# Problem to solve:
Return every line in the entries below where the word "nanjing" shows up.

Top of Record extracts

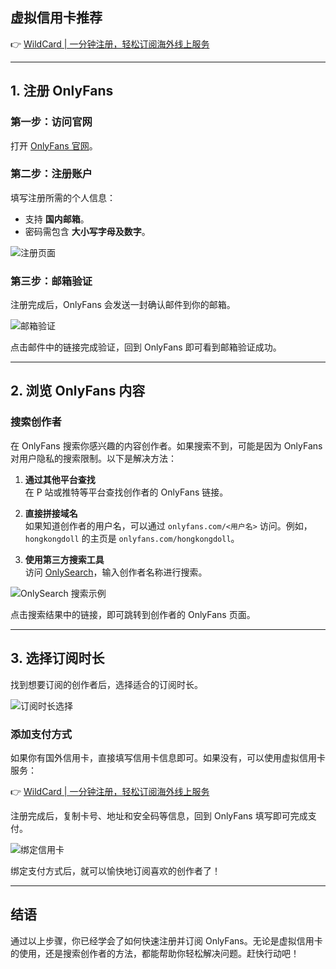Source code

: ## 虚拟信用卡推荐
👉 [WildCard | 一分钟注册，轻松订阅海外线上服务](https://bit.ly/bewildcard)

---

## 1. 注册 OnlyFans

### 第一步：访问官网
打开 [OnlyFans 官网](https://onlyfans.com/)。

### 第二步：注册账户
填写注册所需的个人信息：
- 支持 **国内邮箱**。
- 密码需包含 **大小写字母及数字**。

![注册页面](https://open-ai-blog.oss-cn-nanjing.aliyuncs.com/img/202508091557852.png)

### 第三步：邮箱验证
注册完成后，OnlyFans 会发送一封确认邮件到你的邮箱。

![邮箱验证](https://open-ai-blog.oss-cn-nanjing.aliyuncs.com/img/202508091557891.png)

点击邮件中的链接完成验证，回到 OnlyFans 即可看到邮箱验证成功。

---

## 2. 浏览 OnlyFans 内容

### 搜索创作者
在 OnlyFans 搜索你感兴趣的内容创作者。如果搜索不到，可能是因为 OnlyFans 对用户隐私的搜索限制。以下是解决方法：

1. **通过其他平台查找**  
   在 P 站或推特等平台查找创作者的 OnlyFans 链接。

2. **直接拼接域名**  
   如果知道创作者的用户名，可以通过 `onlyfans.com/<用户名>` 访问。例如，`hongkongdoll` 的主页是 `onlyfans.com/hongkongdoll`。

3. **使用第三方搜索工具**  
   访问 [OnlySearch](https://onlysearch.co/)，输入创作者名称进行搜索。

![OnlySearch 搜索示例](https://open-ai-blog.oss-cn-nanjing.aliyuncs.com/img/202508091557882.png)

点击搜索结果中的链接，即可跳转到创作者的 OnlyFans 页面。

---

## 3. 选择订阅时长

找到想要订阅的创作者后，选择适合的订阅时长。

![订阅时长选择](https://open-ai-blog.oss-cn-nanjing.aliyuncs.com/img/202508091557277.png)

### 添加支付方式
如果你有国外信用卡，直接填写信用卡信息即可。如果没有，可以使用虚拟信用卡服务：

👉 [WildCard | 一分钟注册，轻松订阅海外线上服务](https://bit.ly/bewildcard)

注册完成后，复制卡号、地址和安全码等信息，回到 OnlyFans 填写即可完成支付。

![绑定信用卡](https://open-ai-blog.oss-cn-nanjing.aliyuncs.com/img/202510180113378.png)

绑定支付方式后，就可以愉快地订阅喜欢的创作者了！

---

## 结语

通过以上步骤，你已经学会了如何快速注册并订阅 OnlyFans。无论是虚拟信用卡的使用，还是搜索创作者的方法，都能帮助你轻松解决问题。赶快行动吧！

Bottom of Record extracts

# Result of this exercise:
![注册页面](https://open-ai-blog.oss-cn-nanjing.aliyuncs.com/img/202508091557852.png)
![邮箱验证](https://open-ai-blog.oss-cn-nanjing.aliyuncs.com/img/202508091557891.png)
![OnlySearch 搜索示例](https://open-ai-blog.oss-cn-nanjing.aliyuncs.com/img/202508091557882.png)
![订阅时长选择](https://open-ai-blog.oss-cn-nanjing.aliyuncs.com/img/202508091557277.png)
![绑定信用卡](https://open-ai-blog.oss-cn-nanjing.aliyuncs.com/img/202510180113378.png)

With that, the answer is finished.